State Findings:
*NOTE- TERMS IN BRACKETS HAVE BEEN EDITED TO PROTECT CONFIDENTIALITY**
Based on observation, interview, and record review, it was determined the facility failed to 1.) ensure staff implemented training received related to usage of a transfer lift, which resulted in a fractured right arm for one (Resident #50) of seven residents reviewed for falls; and 2.) assess, document, and treat an staff/resident incident, which resulted in a right elbow skin injury for one (Resident #322) of thirteen residents reviewed for accidents.
Findings included:
1. Record review revealed Resident #50 was admitted to the facility on [DATE] with diagnoses that included [CONDITION(S)]. Review of nurses’ notes, written on 11/22/2022 at 1527 (3:27 p.m.), revealed the resident had been sent to the hospital due to a right arm dislocation. The note identified the resident as alert and oriented with a pain level of 10 out of 10.
An additional nurse’s note, identified as a late entry and dated and timed at 11/22/2022 at 1506 (3:06 p.m.), indicated the resident had been assessed by an RN (registered nurse) and the Physician had been notified. Orders were received to transfer the resident to the ED (emergency department). Staff were in-serviced on proper lift transfer and abuse/neglect, according to the note.
Records revealed the resident was readmitted to the facility on [DATE] with a cast to her right upper arm.

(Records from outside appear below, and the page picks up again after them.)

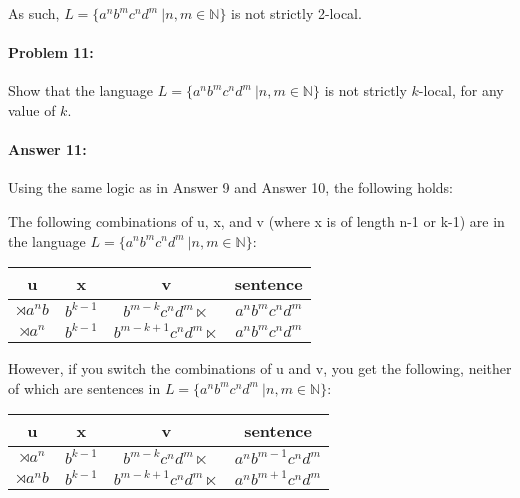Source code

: \documentclass[10pt]{article}
\begin{document}
\noindent As such, $L= \{a^n b^m c^n d^m\ | n, m \in \mathbb{N} \}$ is not strictly 2-local.

\hrulefill
\paragraph{Problem 11:}

Show that the language $L= \{a^n b^m c^n d^m\ | n, m \in \mathbb{N} \}$ is not
strictly $k$-local, for any value of $k$.

\paragraph{Answer 11:} Using the same logic as in Answer 9 and Answer 10, the following holds:

\noindent The following combinations of u, x, and v (where x is of length n-1 or k-1) are in the language $L= \{a^n b^m c^n d^m\ | n, m \in \mathbb{N} \}$:

\begin{center}
    \begin{tabular}{| c | c | c | c |}
        \hline
         \textbf{u} & \textbf{x} & \textbf{v} & \textbf{sentence}\\
         \hline
         $\rtimes a^n b$ & $b^{k-1}$ & $b^{m-k} c^n d^m \ltimes$ & $a^nb^mc^nd^m$\\
         \hline 
         $\rtimes a^n$ & $b^{k-1}$ & $b^{m-k+1} c^n d^m \ltimes$ & $a^nb^mc^nd^m$\\
         \hline
    \end{tabular}
\end{center}

\noindent However, if you switch the combinations of u and v, you get the following, neither of which are sentences in $L= \{a^n b^m c^n d^m\ | n, m \in \mathbb{N} \}$:

\begin{center}
    \begin{tabular}{| c | c | c | c |}
        \hline
         \textbf{u} & \textbf{x} & \textbf{v} & \textbf{sentence}\\
         \hline
         $\rtimes a^n$ & $b^{k-1}$ & $b^{m-k} c^n d^m \ltimes$ & $a^nb^{m-1}c^nd^m$\\
         \hline 
         $\rtimes a^n b$ & $b^{k-1}$ & $b^{m-k+1} c^n d^m \ltimes$ & $a^nb^{m+1}c^nd^m$\\
         \hline
    \end{tabular}
\end{center}
\end{document}
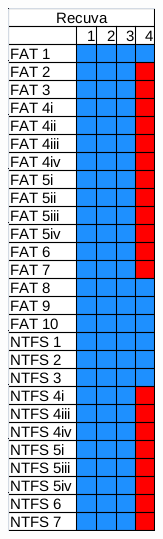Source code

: \begin{figure}
\begin{subfigure}{0.16\linewidth}
    \end{subfigure}    
    \begin{subfigure}{0.16\linewidth}
        \includegraphics[width=\linewidth]{fig/recuva_results.png}

\end{subfigure}
\end{figure}
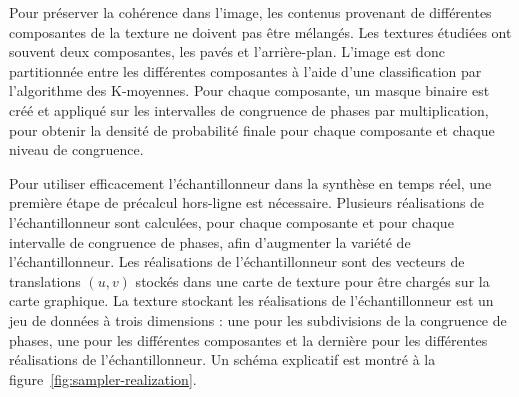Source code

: \bigskip

Pour préserver la cohérence dans l'image, les contenus provenant de différentes composantes de la texture ne doivent pas être mélangés. Les textures étudiées ont souvent deux composantes, les pavés et l'arrière-plan. L'image est donc partitionnée entre les différentes composantes à l'aide d'une classification par l'algorithme des K-moyennes. Pour chaque composante, un masque binaire est créé et appliqué sur les intervalles de congruence de phases par multiplication, pour obtenir la densité de probabilité finale pour chaque composante et chaque niveau de congruence.

\bigskip

Pour utiliser efficacement l'échantillonneur dans la synthèse en temps réel, une première étape de précalcul hors-ligne est nécessaire. Plusieurs réalisations de l'échantillonneur sont calculées, pour chaque composante et pour chaque intervalle de congruence de phases, afin d'augmenter la variété de l'échantillonneur. Les réalisations de l'échantillonneur sont des vecteurs de translations $(u, v)$ stockés dans une carte de texture pour être chargés sur la carte graphique. La texture stockant les réalisations de l'échantillonneur est un jeu de données à trois dimensions : une pour les subdivisions de la congruence de phases, une pour les différentes composantes et la dernière pour les différentes réalisations de l'échantillonneur. Un schéma explicatif est montré à la figure~\ref{fig:sampler-realization}.

\bigskip

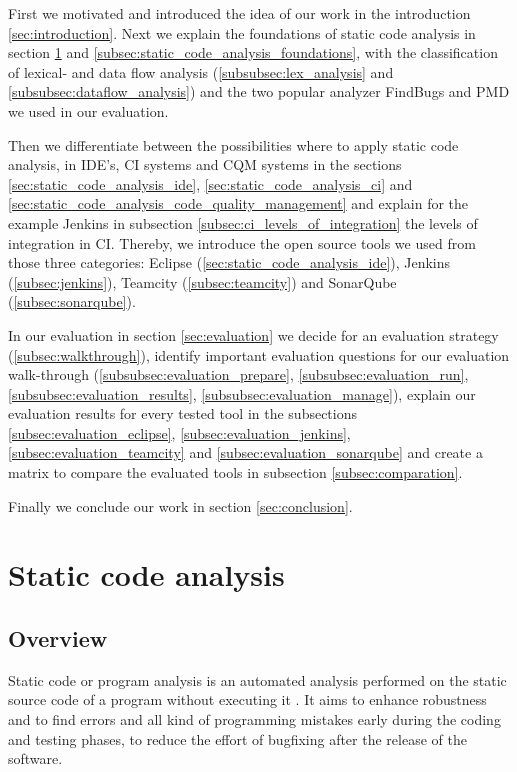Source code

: \documentclass[conference]{IEEEtran}
\begin{document}
First we motivated and introduced the idea of our work in the introduction \ref{sec:introduction}.
Next we explain the foundations of static code analysis in section \ref{sec:static_code_analysis} and \ref{subsec:static_code_analysis_foundations}, with the classification of lexical- and data flow analysis (\ref{subsubsec:lex_analysis} and \ref{subsubsec:dataflow_analysis}) and the two popular analyzer FindBugs and PMD we used in our evaluation.

Then we differentiate between the possibilities where to apply static code analysis, in IDE's, CI systems and CQM systems in the sections \ref{sec:static_code_analysis_ide}, \ref{sec:static_code_analysis_ci} and \ref{sec:static_code_analysis_code_quality_management} and explain for the example Jenkins in subsection \ref{subsec:ci_levels_of_integration} the levels of integration in CI.
Thereby, we introduce the open source tools we used from those three categories: Eclipse (\ref{sec:static_code_analysis_ide}), Jenkins (\ref{subsec:jenkins}), Teamcity (\ref{subsec:teamcity}) and SonarQube (\ref{subsec:sonarqube}).

In our evaluation in section \ref{sec:evaluation} we decide for an evaluation strategy (\ref{subsec:walkthrough}), identify important evaluation questions for our evaluation walk-through (\ref{subsubsec:evaluation_prepare}, \ref{subsubsec:evaluation_run}, \ref{subsubsec:evaluation_results}, \ref{subsubsec:evaluation_manage}), explain our evaluation results for every tested tool in the subsections \ref{subsec:evaluation_eclipse}, \ref{subsec:evaluation_jenkins}, \ref{subsec:evaluation_teamcity} and \ref{subsec:evaluation_sonarqube} and create a matrix to compare the evaluated tools in subsection \ref{subsec:comparation}.

Finally we conclude our work in section \ref{sec:conclusion}.

\section{Static code analysis}
\label{sec:static_code_analysis}
\subsection{Overview}
\label{subsec:static_code_analysis_overview}
Static code or program analysis is an automated analysis performed on the static source code of a program without executing it \cite{Static_Code_Analysis_def}.
It aims to enhance robustness and to find errors and all kind of programming mistakes early during the coding and testing phases, to reduce the effort of bugfixing after the release of the software.
\end{document}
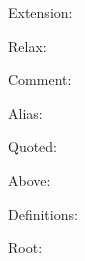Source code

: \documentclass{article}
\let\primext\primglossary \let\primglossary\relax
\let\primrelax\primglossary \let\primglossary\relax
\let\primcomment\primglossary \let\primglossary\relax
\let\primalias\primglossary
\begin{document}
Extension: \primext\par
Relax: \primrelax\par
Comment: \primcomment\par
Alias: \primalias\par
Quoted: \primquoted\par
Above: \primabove\par
Definitions: \primdefs\par
Root: \provdefs
\end{document}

Upon readmission from the hospital, a nurse’s admission note dated 11/25/2022 revealed Resident #50 would need more assistance with her activities of daily living due to general weakness and decreased mobility.
Review of hospital records revealed an initial note indicating: 11/22/2022 1553 (3:53 p.m.): per EMS [emergency medical system] personnel, staff at facility assisting patient to lift, felt a pop, right upper arm deformity. The resident was identified as alert and oriented, with a pain score of 10 out of 10. Diagnoses included [CONDITION(S)] and right arm pain with swelling. Hospital records identified a second description of the incident which read: using lift to place patient on toilet, patient felt a pop, immediate pain in right upper extremity. She did not fall. The physical exam at the hospital documented: obvious deformity at level of elbow with swelling. Moderate tenderness upon palpation with decreased range of motion at level of elbow and shoulder. Distal neurovascular and sensory function is intact. X-ray results indicated a diagonal displaced fracture seen through distal diaphyseal humerus; displacement measures up to 1.1 cm [centimeters]. The hospital record continued: right distal humerus fracture adequately reduced to near anatomic alignment.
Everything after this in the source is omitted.